What this task involves:
Which of the lines below mention the word "shieldsio"? Pull each one out.

↓↓↓

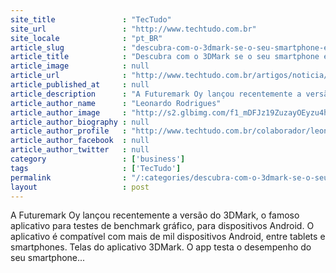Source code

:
 ```yaml
---
site_title               : "TecTudo"
site_url                 : "http://www.techtudo.com.br"
site_locale              : "pt_BR"
article_slug             : "descubra-com-o-3dmark-se-o-seu-smartphone-e-bom-para-games"
article_title            : "Descubra com o 3DMark se o seu smartphone é bom para games"
article_image            : null
article_url              : "http://www.techtudo.com.br/artigos/noticia/2013/04/descubra-com-o-3dmark-se-o-seu-smartphone-e-bom-para-games.html"
article_published_at     : null
article_description      : "A Futuremark Oy lançou recentemente a versão do 3DMark, o famoso aplicativo para testes de benchmark gráfico, para dispositivos Android. O aplicativo é compatível com mais de mil dispositivos Android, entre tablets e smartphones. Telas do aplicativo 3DMark. O app testa o desempenho do seu smartphone..."
article_author_name      : "Leonardo Rodrigues"
article_author_image     : "http://s2.glbimg.com/f1_mDFJz19ZuzayOEyzu4haGy8M=/30x30/s2.glbimg.com/s_UZY3xEcRIHP8cWXqtFqMRs8EE=/140x140/s.glbimg.com/po/tt2/f/original/2013/11/12/leonardo-rodrigues.jpg"
article_author_biography : null
article_author_profile   : "http://www.techtudo.com.br/colaborador/leonardo-rodrigues.html"
article_author_facebook  : null
article_author_twitter   : null
category                 : ['business']
tags                     : ['TecTudo']
permalink                : "/:categories/descubra-com-o-3dmark-se-o-seu-smartphone-e-bom-para-games/"
layout                   : post
---
```


A Futuremark Oy lançou recentemente a versão do 3DMark, o famoso aplicativo para testes de benchmark gráfico, para dispositivos Android. O aplicativo é compatível com mais de mil dispositivos Android, entre tablets e smartphones. Telas do aplicativo 3DMark. O app testa o desempenho do seu smartphone...
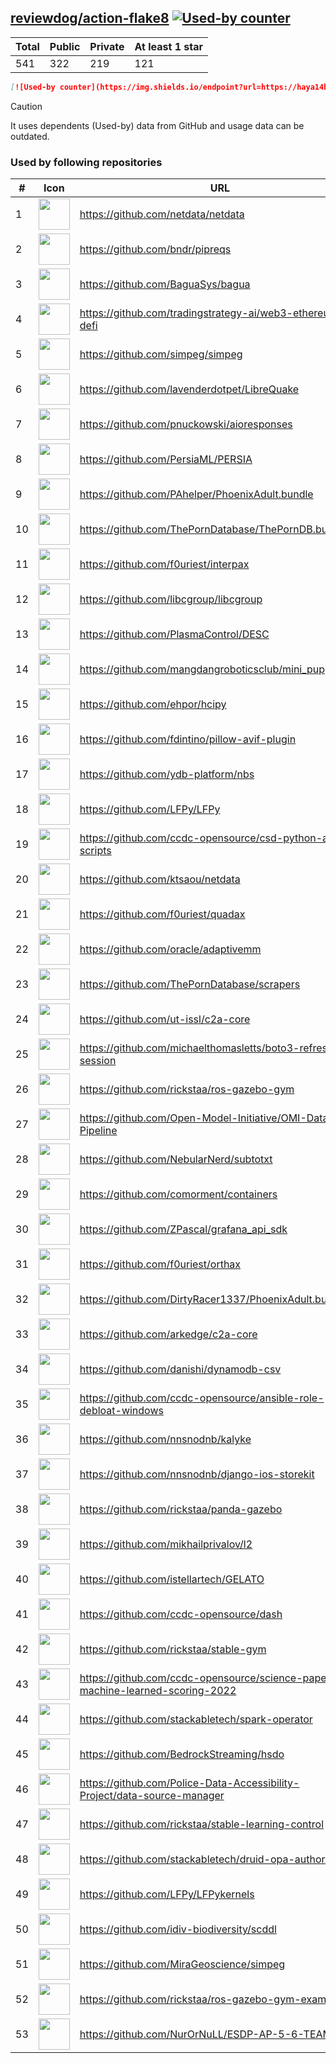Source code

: 





## [reviewdog/action-flake8](https://github.com/reviewdog/action-flake8) [![Used-by counter](https://img.shields.io/endpoint?url=https://haya14busa.github.io/github-used-by/data/reviewdog/action-flake8/shieldsio.json)](https://github.com/haya14busa/github-used-by/tree/main/repo/reviewdog/action-flake8)

| Total | Public | Private | At least 1 star
| ----- | ------ | ------- | ---------------
| 541 | 322 | 219 | 121 |

```md
[![Used-by counter](https://img.shields.io/endpoint?url=https://haya14busa.github.io/github-used-by/data/reviewdog/action-flake8/shieldsio.json)](https://github.com/haya14busa/github-used-by/tree/main/repo/reviewdog/action-flake8)
```

> [!CAUTION]
> It uses dependents (Used-by) data from GitHub and usage data can be outdated.

### Used by following repositories

| # | Icon | URL | Stars |
| -- | -- | -- | -- | 
|1|<img src="https://github.com/netdata.png" width=50 height=50>|https://github.com/netdata/netdata|76423|
|2|<img src="https://github.com/bndr.png" width=50 height=50>|https://github.com/bndr/pipreqs|7348|
|3|<img src="https://github.com/BaguaSys.png" width=50 height=50>|https://github.com/BaguaSys/bagua|883|
|4|<img src="https://github.com/tradingstrategy-ai.png" width=50 height=50>|https://github.com/tradingstrategy-ai/web3-ethereum-defi|741|
|5|<img src="https://github.com/simpeg.png" width=50 height=50>|https://github.com/simpeg/simpeg|586|
|6|<img src="https://github.com/lavenderdotpet.png" width=50 height=50>|https://github.com/lavenderdotpet/LibreQuake|577|
|7|<img src="https://github.com/pnuckowski.png" width=50 height=50>|https://github.com/pnuckowski/aioresponses|550|
|8|<img src="https://github.com/PersiaML.png" width=50 height=50>|https://github.com/PersiaML/PERSIA|409|
|9|<img src="https://github.com/PAhelper.png" width=50 height=50>|https://github.com/PAhelper/PhoenixAdult.bundle|377|
|10|<img src="https://github.com/ThePornDatabase.png" width=50 height=50>|https://github.com/ThePornDatabase/ThePornDB.bundle|226|
|11|<img src="https://github.com/f0uriest.png" width=50 height=50>|https://github.com/f0uriest/interpax|225|
|12|<img src="https://github.com/libcgroup.png" width=50 height=50>|https://github.com/libcgroup/libcgroup|168|
|13|<img src="https://github.com/PlasmaControl.png" width=50 height=50>|https://github.com/PlasmaControl/DESC|139|
|14|<img src="https://github.com/mangdangroboticsclub.png" width=50 height=50>|https://github.com/mangdangroboticsclub/mini_pupper_ros|126|
|15|<img src="https://github.com/ehpor.png" width=50 height=50>|https://github.com/ehpor/hcipy|123|
|16|<img src="https://github.com/fdintino.png" width=50 height=50>|https://github.com/fdintino/pillow-avif-plugin|112|
|17|<img src="https://github.com/ydb-platform.png" width=50 height=50>|https://github.com/ydb-platform/nbs|86|
|18|<img src="https://github.com/LFPy.png" width=50 height=50>|https://github.com/LFPy/LFPy|83|
|19|<img src="https://github.com/ccdc-opensource.png" width=50 height=50>|https://github.com/ccdc-opensource/csd-python-api-scripts|82|
|20|<img src="https://github.com/ktsaou.png" width=50 height=50>|https://github.com/ktsaou/netdata|79|
|21|<img src="https://github.com/f0uriest.png" width=50 height=50>|https://github.com/f0uriest/quadax|71|
|22|<img src="https://github.com/oracle.png" width=50 height=50>|https://github.com/oracle/adaptivemm|67|
|23|<img src="https://github.com/ThePornDatabase.png" width=50 height=50>|https://github.com/ThePornDatabase/scrapers|67|
|24|<img src="https://github.com/ut-issl.png" width=50 height=50>|https://github.com/ut-issl/c2a-core|55|
|25|<img src="https://github.com/michaelthomasletts.png" width=50 height=50>|https://github.com/michaelthomasletts/boto3-refresh-session|48|
|26|<img src="https://github.com/rickstaa.png" width=50 height=50>|https://github.com/rickstaa/ros-gazebo-gym|46|
|27|<img src="https://github.com/Open-Model-Initiative.png" width=50 height=50>|https://github.com/Open-Model-Initiative/OMI-Data-Pipeline|35|
|28|<img src="https://github.com/NebularNerd.png" width=50 height=50>|https://github.com/NebularNerd/subtotxt|30|
|29|<img src="https://github.com/comorment.png" width=50 height=50>|https://github.com/comorment/containers|30|
|30|<img src="https://github.com/ZPascal.png" width=50 height=50>|https://github.com/ZPascal/grafana_api_sdk|29|
|31|<img src="https://github.com/f0uriest.png" width=50 height=50>|https://github.com/f0uriest/orthax|26|
|32|<img src="https://github.com/DirtyRacer1337.png" width=50 height=50>|https://github.com/DirtyRacer1337/PhoenixAdult.bundle|24|
|33|<img src="https://github.com/arkedge.png" width=50 height=50>|https://github.com/arkedge/c2a-core|21|
|34|<img src="https://github.com/danishi.png" width=50 height=50>|https://github.com/danishi/dynamodb-csv|20|
|35|<img src="https://github.com/ccdc-opensource.png" width=50 height=50>|https://github.com/ccdc-opensource/ansible-role-debloat-windows|19|
|36|<img src="https://github.com/nnsnodnb.png" width=50 height=50>|https://github.com/nnsnodnb/kalyke|19|
|37|<img src="https://github.com/nnsnodnb.png" width=50 height=50>|https://github.com/nnsnodnb/django-ios-storekit|19|
|38|<img src="https://github.com/rickstaa.png" width=50 height=50>|https://github.com/rickstaa/panda-gazebo|18|
|39|<img src="https://github.com/mikhailprivalov.png" width=50 height=50>|https://github.com/mikhailprivalov/l2|18|
|40|<img src="https://github.com/istellartech.png" width=50 height=50>|https://github.com/istellartech/GELATO|16|
|41|<img src="https://github.com/ccdc-opensource.png" width=50 height=50>|https://github.com/ccdc-opensource/dash|12|
|42|<img src="https://github.com/rickstaa.png" width=50 height=50>|https://github.com/rickstaa/stable-gym|11|
|43|<img src="https://github.com/ccdc-opensource.png" width=50 height=50>|https://github.com/ccdc-opensource/science-paper-rf-machine-learned-scoring-2022|10|
|44|<img src="https://github.com/stackabletech.png" width=50 height=50>|https://github.com/stackabletech/spark-operator|9|
|45|<img src="https://github.com/BedrockStreaming.png" width=50 height=50>|https://github.com/BedrockStreaming/hsdo|7|
|46|<img src="https://github.com/Police-Data-Accessibility-Project.png" width=50 height=50>|https://github.com/Police-Data-Accessibility-Project/data-source-manager|6|
|47|<img src="https://github.com/rickstaa.png" width=50 height=50>|https://github.com/rickstaa/stable-learning-control|6|
|48|<img src="https://github.com/stackabletech.png" width=50 height=50>|https://github.com/stackabletech/druid-opa-authorizer|6|
|49|<img src="https://github.com/LFPy.png" width=50 height=50>|https://github.com/LFPy/LFPykernels|6|
|50|<img src="https://github.com/idiv-biodiversity.png" width=50 height=50>|https://github.com/idiv-biodiversity/scddl|5|
|51|<img src="https://github.com/MiraGeoscience.png" width=50 height=50>|https://github.com/MiraGeoscience/simpeg|5|
|52|<img src="https://github.com/rickstaa.png" width=50 height=50>|https://github.com/rickstaa/ros-gazebo-gym-examples|5|
|53|<img src="https://github.com/NurOrNuLL.png" width=50 height=50>|https://github.com/NurOrNuLL/ESDP-AP-5-6-TEAM-2|5|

↑↑↑

Answer box:
## [reviewdog/action-flake8](https://github.com/reviewdog/action-flake8) [![Used-by counter](https://img.shields.io/endpoint?url=https://haya14busa.github.io/github-used-by/data/reviewdog/action-flake8/shieldsio.json)](https://github.com/haya14busa/github-used-by/tree/main/repo/reviewdog/action-flake8)
[![Used-by counter](https://img.shields.io/endpoint?url=https://haya14busa.github.io/github-used-by/data/reviewdog/action-flake8/shieldsio.json)](https://github.com/haya14busa/github-used-by/tree/main/repo/reviewdog/action-flake8)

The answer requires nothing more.